> _What this task involves_
From the line containing "According to the summary data of the NA20538.bam file, the" to the final line of the entries, every line is to be reproduced exactly; no other line belongs in the output.

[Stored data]
Start of Block
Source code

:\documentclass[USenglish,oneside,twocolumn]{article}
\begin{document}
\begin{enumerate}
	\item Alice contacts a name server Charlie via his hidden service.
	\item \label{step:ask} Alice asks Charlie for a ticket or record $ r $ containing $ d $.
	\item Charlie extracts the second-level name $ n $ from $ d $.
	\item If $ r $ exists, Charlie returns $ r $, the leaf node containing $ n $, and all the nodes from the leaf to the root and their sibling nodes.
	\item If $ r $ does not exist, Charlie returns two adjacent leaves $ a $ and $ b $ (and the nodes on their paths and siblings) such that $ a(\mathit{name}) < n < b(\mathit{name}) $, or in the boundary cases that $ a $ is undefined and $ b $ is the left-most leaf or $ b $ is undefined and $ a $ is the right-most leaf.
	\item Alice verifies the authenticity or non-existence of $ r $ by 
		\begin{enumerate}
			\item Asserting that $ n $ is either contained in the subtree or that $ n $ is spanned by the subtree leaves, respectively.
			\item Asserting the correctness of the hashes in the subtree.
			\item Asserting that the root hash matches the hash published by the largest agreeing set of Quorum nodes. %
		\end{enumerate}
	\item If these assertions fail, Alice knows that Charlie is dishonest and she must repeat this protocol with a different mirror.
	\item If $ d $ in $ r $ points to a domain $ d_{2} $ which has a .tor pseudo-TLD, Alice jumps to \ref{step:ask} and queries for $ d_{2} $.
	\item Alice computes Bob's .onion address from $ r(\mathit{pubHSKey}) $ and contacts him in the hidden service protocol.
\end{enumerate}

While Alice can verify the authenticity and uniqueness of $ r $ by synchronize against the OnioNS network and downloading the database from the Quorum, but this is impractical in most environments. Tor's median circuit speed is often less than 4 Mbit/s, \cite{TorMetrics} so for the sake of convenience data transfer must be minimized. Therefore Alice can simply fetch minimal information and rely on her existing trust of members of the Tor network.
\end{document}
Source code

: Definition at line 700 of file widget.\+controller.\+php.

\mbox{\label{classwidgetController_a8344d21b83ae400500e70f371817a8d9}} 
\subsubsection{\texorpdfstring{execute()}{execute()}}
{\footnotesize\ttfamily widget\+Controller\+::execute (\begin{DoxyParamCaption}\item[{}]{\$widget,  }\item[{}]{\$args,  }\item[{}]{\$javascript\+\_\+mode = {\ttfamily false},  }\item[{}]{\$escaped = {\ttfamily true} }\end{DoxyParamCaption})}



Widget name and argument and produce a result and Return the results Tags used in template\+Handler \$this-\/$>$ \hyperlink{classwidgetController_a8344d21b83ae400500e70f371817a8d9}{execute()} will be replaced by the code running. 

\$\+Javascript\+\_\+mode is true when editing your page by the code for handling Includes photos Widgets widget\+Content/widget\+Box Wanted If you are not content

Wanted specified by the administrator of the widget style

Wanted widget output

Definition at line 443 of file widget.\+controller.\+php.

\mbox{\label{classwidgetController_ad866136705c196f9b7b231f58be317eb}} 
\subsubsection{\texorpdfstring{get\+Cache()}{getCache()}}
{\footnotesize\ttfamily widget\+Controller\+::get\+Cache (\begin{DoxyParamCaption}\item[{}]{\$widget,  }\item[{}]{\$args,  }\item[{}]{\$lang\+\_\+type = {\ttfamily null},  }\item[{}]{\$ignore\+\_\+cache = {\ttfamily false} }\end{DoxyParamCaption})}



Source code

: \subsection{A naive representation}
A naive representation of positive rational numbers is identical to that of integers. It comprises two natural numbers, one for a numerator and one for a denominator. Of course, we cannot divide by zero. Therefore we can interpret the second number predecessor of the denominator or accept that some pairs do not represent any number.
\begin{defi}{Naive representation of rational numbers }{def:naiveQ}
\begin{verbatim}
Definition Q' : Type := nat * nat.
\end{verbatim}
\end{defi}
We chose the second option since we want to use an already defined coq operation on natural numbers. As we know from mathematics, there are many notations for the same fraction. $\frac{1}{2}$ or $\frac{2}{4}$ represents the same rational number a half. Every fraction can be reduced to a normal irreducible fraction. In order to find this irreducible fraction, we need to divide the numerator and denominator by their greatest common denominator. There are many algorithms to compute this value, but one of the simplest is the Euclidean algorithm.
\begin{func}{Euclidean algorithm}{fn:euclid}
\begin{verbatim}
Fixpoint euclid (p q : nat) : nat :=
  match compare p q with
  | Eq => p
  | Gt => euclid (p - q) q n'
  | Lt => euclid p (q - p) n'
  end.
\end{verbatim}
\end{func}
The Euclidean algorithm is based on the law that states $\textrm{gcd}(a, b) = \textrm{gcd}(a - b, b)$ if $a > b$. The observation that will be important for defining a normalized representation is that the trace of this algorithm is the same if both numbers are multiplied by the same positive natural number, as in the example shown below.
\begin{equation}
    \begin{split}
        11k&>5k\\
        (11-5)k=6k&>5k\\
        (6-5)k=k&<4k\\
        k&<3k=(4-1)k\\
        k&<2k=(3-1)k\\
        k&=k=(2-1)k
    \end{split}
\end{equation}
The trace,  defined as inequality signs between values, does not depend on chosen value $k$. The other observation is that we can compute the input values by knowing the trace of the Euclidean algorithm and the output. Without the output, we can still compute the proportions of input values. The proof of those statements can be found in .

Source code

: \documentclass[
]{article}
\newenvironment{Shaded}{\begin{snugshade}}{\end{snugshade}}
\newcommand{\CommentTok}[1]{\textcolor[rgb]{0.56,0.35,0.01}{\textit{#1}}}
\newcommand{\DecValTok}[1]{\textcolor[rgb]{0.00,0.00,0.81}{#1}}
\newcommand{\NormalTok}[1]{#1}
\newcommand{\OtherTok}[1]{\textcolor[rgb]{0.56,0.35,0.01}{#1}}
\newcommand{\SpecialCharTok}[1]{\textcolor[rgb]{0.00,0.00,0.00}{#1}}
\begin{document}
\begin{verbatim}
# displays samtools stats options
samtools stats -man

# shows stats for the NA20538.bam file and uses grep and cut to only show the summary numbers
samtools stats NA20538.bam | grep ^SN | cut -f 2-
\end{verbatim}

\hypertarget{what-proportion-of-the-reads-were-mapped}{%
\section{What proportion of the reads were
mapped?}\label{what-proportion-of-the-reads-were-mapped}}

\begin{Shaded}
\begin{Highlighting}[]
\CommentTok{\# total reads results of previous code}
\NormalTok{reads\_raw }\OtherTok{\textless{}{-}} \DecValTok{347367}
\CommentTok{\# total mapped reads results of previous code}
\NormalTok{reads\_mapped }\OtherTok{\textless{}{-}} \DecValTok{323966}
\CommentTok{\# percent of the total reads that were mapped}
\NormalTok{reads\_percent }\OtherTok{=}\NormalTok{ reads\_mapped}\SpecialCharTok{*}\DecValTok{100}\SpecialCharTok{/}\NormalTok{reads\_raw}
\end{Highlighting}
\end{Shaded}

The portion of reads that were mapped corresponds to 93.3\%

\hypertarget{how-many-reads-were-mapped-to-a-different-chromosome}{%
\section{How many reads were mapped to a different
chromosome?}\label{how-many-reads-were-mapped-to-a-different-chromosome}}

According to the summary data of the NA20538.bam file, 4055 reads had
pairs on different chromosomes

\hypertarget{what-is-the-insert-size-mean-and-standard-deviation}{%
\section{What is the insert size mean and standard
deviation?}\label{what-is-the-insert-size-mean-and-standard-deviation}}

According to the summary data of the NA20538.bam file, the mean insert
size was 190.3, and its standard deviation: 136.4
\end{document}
End of Block
> _Finished exercise_
According to the summary data of the NA20538.bam file, the mean insert
size was 190.3, and its standard deviation: 136.4
\end{document}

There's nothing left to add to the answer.